Chapter 4
MMX CODE DEVELOPMENT STRATEGY
In general, developing fast applications for Intel Architecture (IA) processors is not difficult. An understanding of the architecture and good development practices make the difference between a fast application and one that runs significantly slower than its full potential. Intel Architecture processors with MMXTM technology add a new dimension to code development. Performance increase can be significant, though the conversion techniques are straight forward. In order to develop MMX technology code, examine the current implementation and determine the best way to take advantage of MMX technology instructions. If you are starting a new implementation, design the application with MMX technology in mind from the start.
Whether adapting an existing application or creating a new one, using MMX technology instructions to optimal advantage requires consideration of several issues. Generally, you should look for code segments that are computationally intensive, that are adaptable to integer implementations, and that support efficient use of the cache architecture. Several tools are provided in the Intel Performance Tool Set to aid in this evaluation and tuning.
Several questions should be answered before beginning your implementation:
Step one: Determine which code to convert.
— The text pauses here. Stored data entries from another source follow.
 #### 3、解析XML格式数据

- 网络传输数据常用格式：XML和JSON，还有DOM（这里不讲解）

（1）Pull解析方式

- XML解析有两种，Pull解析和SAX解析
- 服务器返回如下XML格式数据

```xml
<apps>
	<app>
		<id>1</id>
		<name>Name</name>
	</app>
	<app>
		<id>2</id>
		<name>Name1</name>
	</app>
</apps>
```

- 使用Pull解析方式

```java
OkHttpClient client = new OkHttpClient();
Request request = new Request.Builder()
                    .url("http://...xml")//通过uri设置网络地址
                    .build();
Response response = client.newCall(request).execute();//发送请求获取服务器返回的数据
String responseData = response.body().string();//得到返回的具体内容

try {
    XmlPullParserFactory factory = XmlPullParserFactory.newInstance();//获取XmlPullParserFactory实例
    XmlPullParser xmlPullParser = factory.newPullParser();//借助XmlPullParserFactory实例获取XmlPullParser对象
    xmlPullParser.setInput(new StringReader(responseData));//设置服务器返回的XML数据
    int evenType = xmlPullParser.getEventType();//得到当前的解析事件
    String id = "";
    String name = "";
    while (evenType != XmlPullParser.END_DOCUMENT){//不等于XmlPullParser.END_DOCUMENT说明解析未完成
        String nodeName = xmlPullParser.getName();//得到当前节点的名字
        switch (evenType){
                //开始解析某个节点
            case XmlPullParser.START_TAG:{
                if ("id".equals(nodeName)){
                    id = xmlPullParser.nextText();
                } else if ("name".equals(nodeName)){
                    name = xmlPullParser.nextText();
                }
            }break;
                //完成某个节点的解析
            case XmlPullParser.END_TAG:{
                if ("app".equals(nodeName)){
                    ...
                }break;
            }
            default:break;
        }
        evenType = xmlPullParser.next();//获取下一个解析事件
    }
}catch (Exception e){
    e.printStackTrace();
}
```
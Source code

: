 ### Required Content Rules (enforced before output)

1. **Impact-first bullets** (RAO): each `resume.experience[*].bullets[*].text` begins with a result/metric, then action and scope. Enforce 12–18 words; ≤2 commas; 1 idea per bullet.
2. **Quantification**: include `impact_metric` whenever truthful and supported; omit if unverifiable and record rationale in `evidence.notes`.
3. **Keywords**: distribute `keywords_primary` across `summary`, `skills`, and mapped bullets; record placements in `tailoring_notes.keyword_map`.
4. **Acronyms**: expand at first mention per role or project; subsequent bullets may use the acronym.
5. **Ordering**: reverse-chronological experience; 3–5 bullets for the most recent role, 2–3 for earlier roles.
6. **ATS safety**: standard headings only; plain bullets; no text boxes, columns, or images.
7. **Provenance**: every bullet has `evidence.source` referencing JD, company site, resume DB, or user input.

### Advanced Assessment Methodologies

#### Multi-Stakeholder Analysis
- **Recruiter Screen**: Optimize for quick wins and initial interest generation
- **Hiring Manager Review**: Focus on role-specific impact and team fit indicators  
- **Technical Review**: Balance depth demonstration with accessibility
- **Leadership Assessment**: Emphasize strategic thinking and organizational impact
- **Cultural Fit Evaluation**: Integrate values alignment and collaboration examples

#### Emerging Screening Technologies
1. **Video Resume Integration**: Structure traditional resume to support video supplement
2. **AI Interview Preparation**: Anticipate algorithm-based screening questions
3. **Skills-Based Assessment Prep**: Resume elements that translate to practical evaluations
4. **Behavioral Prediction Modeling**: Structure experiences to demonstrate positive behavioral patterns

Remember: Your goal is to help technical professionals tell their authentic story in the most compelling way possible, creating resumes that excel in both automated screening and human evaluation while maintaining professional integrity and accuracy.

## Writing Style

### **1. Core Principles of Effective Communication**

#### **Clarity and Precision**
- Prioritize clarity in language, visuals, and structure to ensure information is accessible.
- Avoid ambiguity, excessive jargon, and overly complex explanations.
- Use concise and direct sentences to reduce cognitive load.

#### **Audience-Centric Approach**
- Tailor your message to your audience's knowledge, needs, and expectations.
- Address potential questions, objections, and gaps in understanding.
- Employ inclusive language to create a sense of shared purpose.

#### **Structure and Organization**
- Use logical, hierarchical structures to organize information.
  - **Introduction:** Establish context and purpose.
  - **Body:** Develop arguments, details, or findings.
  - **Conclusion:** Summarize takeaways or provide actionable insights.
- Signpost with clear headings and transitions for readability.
Most applications have sections of code that are highly compute-intensive. Examples include speech compression algorithms and filters, video display routines, and rendering routines. These routines are generally small, repetitive loops, operating on 8- or 16-bit integers, and take a sizable portion of the application processing time. It is these routines that will yield the greatest performance increase when converted to MMXTM technology optimized libraries code. Encapsulating these loops into MMX technology-optimized libraries will allow greater flexibility in supporting platforms with and without MMX technology.
A performance optimization tool such as Intel's VTune visual tuning tool may be used to isolate the compute-intensive sections of code. Once identified, an evaluation should be done to determine whether the current algorithm or a modified one will give the best performance. In some cases, it is possible to improve performance by changing the types of operations in the algorithm. Matching the algorithms to MMX technology instruction capabilities is key to extracting the best performance.
Step two: Determine whether the algorithm contains floating-point or integer data.
If the current algorithm is implemented with integer data, then simply identify the portions of the algorithm that use the most microprocessor clock cycles. Once identified, re-implement these sections of code using MMX technology instructions.
If the algorithm contains floating-point data, then determine why floating-point was used. Several reasons exist for using floating-point operations: performance, range and precision. If performance was the reason for implementing the algorithm in floating-point, then the algorithm is a candidate for conversion to MMX technology instructions to increase performance.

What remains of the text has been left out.